Thanks everyone for the recommendations. Ill search for the Puppia Pinkaholic harness! I may take a trip to petco tomorrow and check out those ferret harnesses too


----------



## michele (Jan 12, 2009)

I got a ferret harness for Dottie as she is xxxxxx small,it's a perfect fit with inches to go


----------



## TLI (Sep 3, 2008)

I tried a ferret harness, but didn't like how far it comes down on their tummy. Instead of fitting at the chest, it fits at the "tuck." I guess it's preference. It just seemed "cumbersome." But honestly, the Pinkaholic will seem "bulky" too. I don't know that there is a "perfect" harness when they are teensie. You could get Parkavenuedogs to custom fit her, or even a custom fit vest harness. I have a few different things, but always use the Pinkaholic.


----------



## 2Cheese (Feb 21, 2010)

TLI said:


> I tried a ferret harness, but didn't like how far it comes down on their tummy. Instead of fitting at the chest, it fits at the "tuck." I guess it's preference. It just seemed "cumbersome." But honestly, the Pinkaholic will seem "bulky" too. I don't know that there is a "perfect" harness when they are teensie. You could get Parkavenuedogs to custom fit her, or even a custom fit vest harness. I have a few different things, but always use the Pinkaholic.


That's the problem Im having....the harness comes down too far on her tummy. Its like her body isnt long enough for them. The xxs hip doggie....even tho its says its for a 1-3 pound dog...its too long

I really like the Pinkaholic and ebay has one of the furry ones in xs


----------



## TLI (Sep 3, 2008)

2Cheese said:


> That's the problem Im having....the harness comes down too far on her tummy. Its like her body isnt long enough for them. The xxs hip doggie....even tho its says its for a 1-3 pound dog...its too long
> 
> I really like the Pinkaholic and ebay has one of the furry ones in xs


Yeah, with Lacey being so little bitty, it will be hard to find things right now that fit just right. Even if she makes it to 3 lbs. it will still be hard.

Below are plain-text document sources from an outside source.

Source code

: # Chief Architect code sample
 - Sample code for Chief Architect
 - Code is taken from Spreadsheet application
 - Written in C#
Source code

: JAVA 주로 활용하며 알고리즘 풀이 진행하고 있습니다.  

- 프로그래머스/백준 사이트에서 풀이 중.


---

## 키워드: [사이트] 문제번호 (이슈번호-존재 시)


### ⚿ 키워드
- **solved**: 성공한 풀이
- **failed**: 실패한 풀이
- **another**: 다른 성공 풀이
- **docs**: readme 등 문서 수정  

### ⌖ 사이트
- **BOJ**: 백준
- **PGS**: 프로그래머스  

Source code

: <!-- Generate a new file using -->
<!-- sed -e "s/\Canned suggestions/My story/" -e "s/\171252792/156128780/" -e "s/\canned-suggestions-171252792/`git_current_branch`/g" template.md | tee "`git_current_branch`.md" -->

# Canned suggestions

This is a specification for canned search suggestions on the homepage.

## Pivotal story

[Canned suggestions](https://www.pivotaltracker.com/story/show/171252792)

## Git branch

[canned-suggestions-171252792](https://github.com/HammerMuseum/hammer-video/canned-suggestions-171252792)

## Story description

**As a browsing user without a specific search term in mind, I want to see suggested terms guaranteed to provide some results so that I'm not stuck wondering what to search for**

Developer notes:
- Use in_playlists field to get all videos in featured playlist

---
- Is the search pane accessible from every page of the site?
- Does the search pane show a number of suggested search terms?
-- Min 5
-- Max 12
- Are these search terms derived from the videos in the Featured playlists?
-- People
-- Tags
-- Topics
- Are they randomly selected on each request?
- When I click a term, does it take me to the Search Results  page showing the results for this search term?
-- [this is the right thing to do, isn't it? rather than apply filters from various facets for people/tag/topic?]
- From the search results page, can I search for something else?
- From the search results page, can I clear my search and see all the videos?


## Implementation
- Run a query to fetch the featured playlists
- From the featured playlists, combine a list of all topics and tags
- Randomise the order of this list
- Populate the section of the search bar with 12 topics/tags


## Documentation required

If she reaches 3 lbs. the XS Step in Puppia will fit, but will still be "saggy." It fits just right on 3.5 lbs. There really isn't many clothes that fit that small either. :/ I think you'll be happy with the XS Pinkaholic until she grows some. It measures at an 8 inch chest. It will seem kinda bulky on her, but everything will. I think it's about 2.5 to 3 inches in length on the back. So it shouldn't be too long. Out of all the things I've tried, it's my favorite. If you get one let me know how you like it. 

PS~ I think the measurements listed for the XS Pinkaholic says 9 in. chest, but it won’t fit much past 8 inches.


----------



## Cambrea (Feb 21, 2010)

I have a tinsy pink ferret harness that goes around the neck and chest. I got it at petsmart. If you want I can measure it and send it to you. I'll try to get a picture and post it.


----------



## Cambrea (Feb 21, 2010)

Sorry for the terrible photos. The neck goes down to 5.5 inches and the body is 8, it is snug on Kashi and she's a little over a pound.


----------



## 2Cheese (Feb 21, 2010)

Cambrea said:


> Sorry for the terrible photos. The neck goes down to 5.5 inches and the body is 8, it is snug on Kashi and she's a little over a pound.


that's a ferrett harness? Its sooo cute!!! Lacey's neck is 5.5" and her chest is 8"....and she is 1lb 11 oz. But if Kashi is a little over a pound too....it may be tight on Lacey as well


----------



## Yoshismom (Jul 6, 2005)

I used a ferret harness on both Yoshi and Chibi when they were tiny  There are several different types of harness for ferrets and we used the one that was like a really thin jersey material with holes in it.


----------



## Cambrea (Feb 21, 2010)

The neck gets looser, but the chest doesn't get much bigger. I think thats the problem with the ferret ones, ferrets are the same measurement around the whole length of their bodies. They had a few different ones at Petsmart. Some looked like the puppia type harnesses only small and some looked like clothes/vest ones. They are actually easy to make if you have any experience with sewing. I copied the ferret harness and added a few inches to make a dress and I am by no means a seamstress.


----------



## littlelovechihuahuas (Mar 8, 2011)

ferret/rat harness worked for me!


----------



## Jack Jack's Mom (Nov 19, 2010)

I just bought a ferret harness for my little girl that isn't quite 2lbs and it fits perfectly. It was only $8.00 at petsmart.


----------



## Aust Chi Mumma (Sep 15, 2010)

Fiddle had the 9inch harness from Park Ave Dogs - when it was a bit big we just tightened it by closing it on the next snap


----------



## Blondie87 (Jan 10, 2011)

Izzie has a 9.5 inch chest and I have a puppy love harness from Petco. It fits her soooo good! It says it fits a bigger chest, but it fits Izzie perfect. Here is when I first got it (and in my siggy), and it was loose around the waist when I pulled it, but without pulling it, it fit great. She was Dottie's weight in those pics, a lb lighter than she is now, so her chest was smaller too.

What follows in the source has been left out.